Betekenis voor het inpassingsplan

Onderhavig inpassingsplan is in lijn met het coalitieakkoord 2015-2019. Het plan ziet immers op de verdere realisatie van het NNN.

3.5.2 Structuurvisie Noord-Holland 2040

De Structuurvisie Noord-Holland 2040 is op 21 juni 2010 door Provinciale Staten van Noord- Holland vastgesteld. Op 28 september 2015 hebben Provinciale Staten de ‘structuurvisie Noord-Holland 2040’ geactualiseerd vastgesteld.

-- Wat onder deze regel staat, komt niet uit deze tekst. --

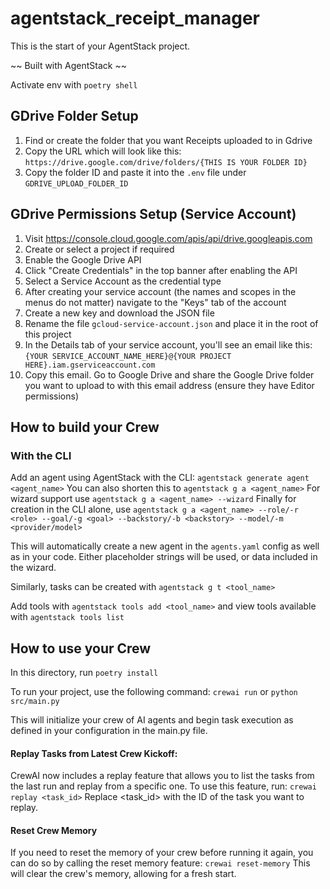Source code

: # agentstack_receipt_manager
This is the start of your AgentStack project.

~~ Built with AgentStack ~~

Activate env with `poetry shell`

## GDrive Folder Setup
1. Find or create the folder that you want Receipts uploaded to in Gdrive
2. Copy the URL which will look like this: `https://drive.google.com/drive/folders/{THIS IS YOUR FOLDER ID}`
3. Copy the folder ID and paste it into the `.env` file under `GDRIVE_UPLOAD_FOLDER_ID`

## GDrive Permissions Setup (Service Account)

1. Visit https://console.cloud.google.com/apis/api/drive.googleapis.com
2. Create or select a project if required
3. Enable the Google Drive API
4. Click "Create Credentials" in the top banner after enabling the API
1. Select a Service Account as the credential type
2. After creating your service account (the names and scopes in the menus do not matter) navigate to the "Keys" tab of the account
3. Create a new key and download the JSON file
4. Rename the file `gcloud-service-account.json` and place it in the root of this project
5. In the Details tab of your service account, you'll see an email like this: `{YOUR SERVICE_ACCOUNT_NAME_HERE}@{YOUR PROJECT HERE}.iam.gserviceaccount.com`
6. Copy this email. Go to Google Drive and share the Google Drive folder you want to upload to with this email address (ensure they have Editor permissions)



## How to build your Crew
### With the CLI
Add an agent using AgentStack with the CLI:
`agentstack generate agent <agent_name>`
You can also shorten this to `agentstack g a <agent_name>`
For wizard support use `agentstack g a <agent_name> --wizard`
Finally for creation in the CLI alone, use `agentstack g a <agent_name> --role/-r <role> --goal/-g <goal> --backstory/-b <backstory> --model/-m <provider/model>`

This will automatically create a new agent in the `agents.yaml` config as well as in your code. Either placeholder strings will be used, or data included in the wizard.

Similarly, tasks can be created with `agentstack g t <tool_name>`

Add tools with `agentstack tools add <tool_name>` and view tools available with `agentstack tools list`

## How to use your Crew
In this directory, run `poetry install`

To run your project, use the following command:
`crewai run` or `python src/main.py`

This will initialize your crew of AI agents and begin task execution as defined in your configuration in the main.py file.

#### Replay Tasks from Latest Crew Kickoff:

CrewAI now includes a replay feature that allows you to list the tasks from the last run and replay from a specific one. To use this feature, run:
`crewai replay <task_id>`
Replace <task_id> with the ID of the task you want to replay.

#### Reset Crew Memory
If you need to reset the memory of your crew before running it again, you can do so by calling the reset memory feature:
`crewai reset-memory`
This will clear the crew's memory, allowing for a fresh start.
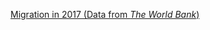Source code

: [Migration in 2017 (Data from _The World Bank_)](https://sakmkarim.github.io/Proposal/docs/Migration_Map2.html)

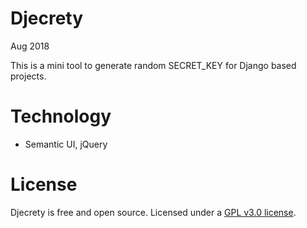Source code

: Djecrety
========
Aug 2018

This is a mini tool to generate random SECRET_KEY for Django based projects.

# Technology
* Semantic UI, jQuery

# License
Djecrety is free and open source. Licensed under a [GPL v3.0 license][1].

[1]: https://www.gnu.org/licenses/gpl-3.0.en.html
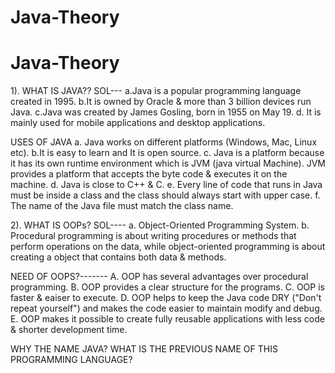 # Java-Theory
# Java-Theory
1). WHAT IS JAVA??
SOL---
a.Java is a popular programming language created in 1995.
b.It is owned by Oracle & more than 3 billion devices run Java.
c.Java was created by James Gosling, born in 1955 on May 19.
d. It is mainly used for mobile applications and desktop applications.

USES OF JAVA
a. Java works on different platforms (Windows, Mac, Linux etc). 
b.It is easy to learn and It is open source.
c. Java is a platform because it has its own runtime environment which is JVM (java virtual Machine). JVM provides a platform that accepts the byte code & executes it on the machine.
d. Java is close to C++ & C.
e. Every line of code that runs in Java must be inside a class and the class should always start with upper case.
f.  The name of the Java file must match the class name.

2). WHAT IS OOPs?
SOL----
a.  Object-Oriented Programming System.
b.  Procedural programming is about writing procedures or methods that perform operations on the data, while object-oriented programming is about creating a object that contains both data & methods.

NEED OF OOPS?-------
A. OOP has several advantages over procedural programming.
B. OOP provides a clear structure for the programs.
C. OOP is faster & eaiser to execute.
D. OOP helps to keep the Java code DRY ("Don't repeat yourself") and makes the code easier to maintain modify and debug.
E. OOP makes it possible to create fully reusable applications with less code & shorter development time.

WHY THE NAME JAVA? WHAT IS THE PREVIOUS NAME OF THIS PROGRAMMING LANGUAGE?



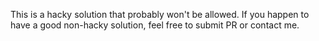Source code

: This is a hacky solution that probably won't be allowed. If you happen to have a good
non-hacky solution, feel free to submit PR or contact me.

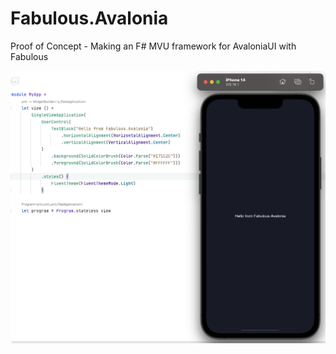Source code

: # Fabulous.Avalonia
Proof of Concept - Making an F# MVU framework for AvaloniaUI with Fabulous

<img src="docs/sample.png">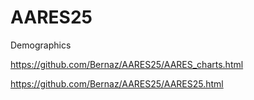 # AARES25
Demographics

https://github.com/Bernaz/AARES25/AARES_charts.html

https://github.com/Bernaz/AARES25/AARES25.html



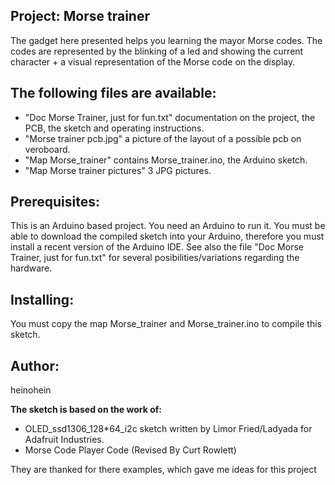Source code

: ## **Project: Morse trainer**


The gadget here presented helps you learning the mayor Morse codes. The codes are represented by 
the blinking of a led and showing the current character + a visual representation of the Morse code
on the display.

## **The following files are available:**

- "Doc Morse Trainer, just for fun.txt"		documentation on the project, the PCB, the sketch and
										operating instructions.
- "Morse trainer pcb.jpg"					a picture of the layout of a possible pcb on veroboard.
- "Map Morse_trainer"						contains Morse_trainer.ino, the Arduino sketch.
- "Map Morse trainer pictures"				3 JPG pictures.

## **Prerequisites:**

This is an Arduino based project. You need an Arduino to run it.
You must be able to download the compiled sketch into your Arduino, therefore
you must install a recent version of the Arduino IDE.
See also the file "Doc Morse Trainer, just for fun.txt" for several posibilities/variations regarding the hardware.

## **Installing:**

You must copy the map Morse_trainer and Morse_trainer.ino to compile this sketch.

## **Author:**

heinohein

**The sketch is based on the work of:**

- OLED_ssd1306_128*64_i2c sketch written by Limor Fried/Ladyada  for Adafruit Industries.  
- Morse Code Player Code (Revised By Curt Rowlett)

They are thanked for there examples, which gave me ideas for this project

In de structuurvisie geeft de provincie Noord-Holland aan op welke manier zij de ruimte in de provincie de komende 30 jaar wil benutten en ontwikkelen. De provincie zet vooral in op compacte en goed bereikbare steden, omringd door aantrekkelijk groen. Belangrijke aandachtspunten zijn: ruimtelijke kwaliteit, duurzaam ruimtegebruik en

klimaatbestendigheid.

De provincie wil steden optimaal benutten, landschappen open houden en ruimte bieden aan economie en woningbouw. Voor deze aspecten zijn in de Provinciale Ruimtelijke Verordening voorschriften gegeven, waar in paragraaf 3.5.3 op in wordt gegaan.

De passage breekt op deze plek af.